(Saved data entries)
____________

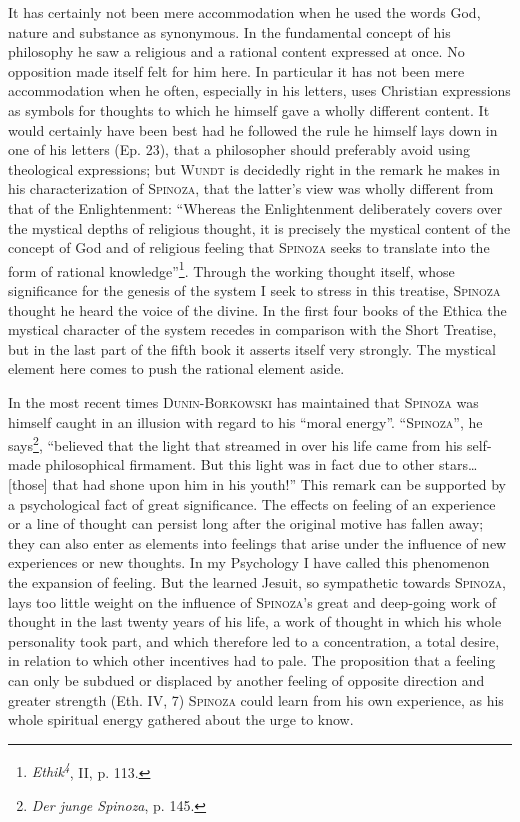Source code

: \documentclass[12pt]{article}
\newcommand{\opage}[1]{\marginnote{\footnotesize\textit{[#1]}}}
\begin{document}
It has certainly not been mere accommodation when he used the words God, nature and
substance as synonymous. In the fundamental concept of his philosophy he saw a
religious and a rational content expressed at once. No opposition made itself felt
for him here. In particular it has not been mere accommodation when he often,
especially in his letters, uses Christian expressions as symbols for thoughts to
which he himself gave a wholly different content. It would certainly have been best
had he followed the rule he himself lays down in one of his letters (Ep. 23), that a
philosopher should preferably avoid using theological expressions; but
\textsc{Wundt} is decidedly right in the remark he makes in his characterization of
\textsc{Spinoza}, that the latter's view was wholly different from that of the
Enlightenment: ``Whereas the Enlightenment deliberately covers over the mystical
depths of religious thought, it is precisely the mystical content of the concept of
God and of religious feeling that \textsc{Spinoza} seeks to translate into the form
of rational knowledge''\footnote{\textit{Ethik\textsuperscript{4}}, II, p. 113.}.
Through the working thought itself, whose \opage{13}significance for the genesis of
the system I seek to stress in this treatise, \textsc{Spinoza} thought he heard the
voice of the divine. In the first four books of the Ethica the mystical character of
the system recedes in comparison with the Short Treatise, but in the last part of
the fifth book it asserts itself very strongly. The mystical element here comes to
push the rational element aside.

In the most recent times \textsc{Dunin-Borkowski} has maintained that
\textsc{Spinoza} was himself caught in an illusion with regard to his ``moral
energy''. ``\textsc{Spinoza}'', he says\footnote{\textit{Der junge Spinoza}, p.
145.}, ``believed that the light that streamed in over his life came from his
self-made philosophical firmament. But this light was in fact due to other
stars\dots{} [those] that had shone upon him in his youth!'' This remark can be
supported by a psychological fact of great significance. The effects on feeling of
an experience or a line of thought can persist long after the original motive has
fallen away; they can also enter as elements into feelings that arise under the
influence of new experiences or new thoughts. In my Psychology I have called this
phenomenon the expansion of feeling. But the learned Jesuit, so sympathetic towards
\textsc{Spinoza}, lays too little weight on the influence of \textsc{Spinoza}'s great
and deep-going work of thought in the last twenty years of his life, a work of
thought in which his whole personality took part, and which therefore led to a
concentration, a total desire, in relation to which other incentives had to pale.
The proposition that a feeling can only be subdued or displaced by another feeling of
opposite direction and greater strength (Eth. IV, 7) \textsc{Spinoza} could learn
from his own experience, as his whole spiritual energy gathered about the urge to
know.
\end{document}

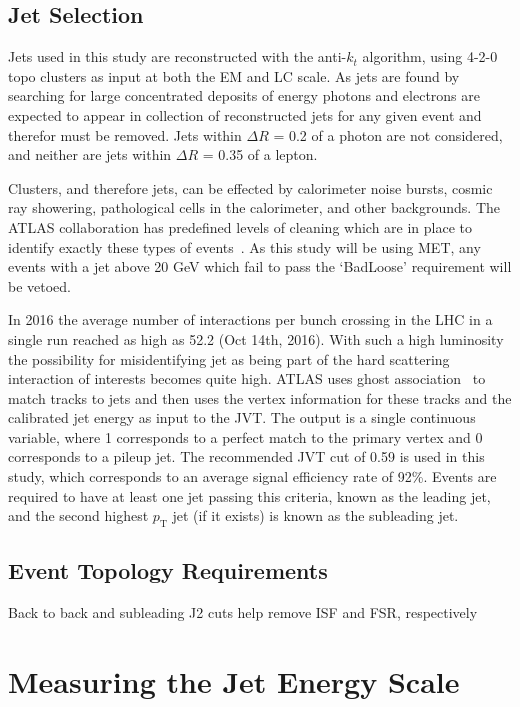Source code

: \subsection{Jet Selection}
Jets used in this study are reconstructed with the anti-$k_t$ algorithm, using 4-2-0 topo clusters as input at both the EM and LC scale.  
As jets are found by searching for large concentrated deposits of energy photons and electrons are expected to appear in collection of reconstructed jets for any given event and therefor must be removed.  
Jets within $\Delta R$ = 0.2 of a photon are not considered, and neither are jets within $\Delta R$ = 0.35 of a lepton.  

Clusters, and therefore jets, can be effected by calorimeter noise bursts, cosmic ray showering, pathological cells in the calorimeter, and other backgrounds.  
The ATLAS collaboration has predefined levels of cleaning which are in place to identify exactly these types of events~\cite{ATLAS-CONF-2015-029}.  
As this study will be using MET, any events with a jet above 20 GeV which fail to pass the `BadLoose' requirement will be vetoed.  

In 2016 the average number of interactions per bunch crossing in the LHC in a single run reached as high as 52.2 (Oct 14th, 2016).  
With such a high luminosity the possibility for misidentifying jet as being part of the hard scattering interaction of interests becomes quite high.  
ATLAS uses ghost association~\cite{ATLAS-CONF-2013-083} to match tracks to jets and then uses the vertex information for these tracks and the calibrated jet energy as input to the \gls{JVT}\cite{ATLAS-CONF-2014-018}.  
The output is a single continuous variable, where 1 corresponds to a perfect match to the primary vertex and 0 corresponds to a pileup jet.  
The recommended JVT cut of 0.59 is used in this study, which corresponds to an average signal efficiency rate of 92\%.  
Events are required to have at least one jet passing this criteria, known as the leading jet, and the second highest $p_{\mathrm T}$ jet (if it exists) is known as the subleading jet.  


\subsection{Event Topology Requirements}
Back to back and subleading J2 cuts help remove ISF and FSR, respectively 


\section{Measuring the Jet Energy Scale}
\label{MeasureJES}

____________

**Problem description:**
Every line of the records that includes the word "fact" should be gathered.

**Exercise answer:**
self-made philosophical firmament. But this light was in fact due to other
supported by a psychological fact of great significance. The effects on feeling of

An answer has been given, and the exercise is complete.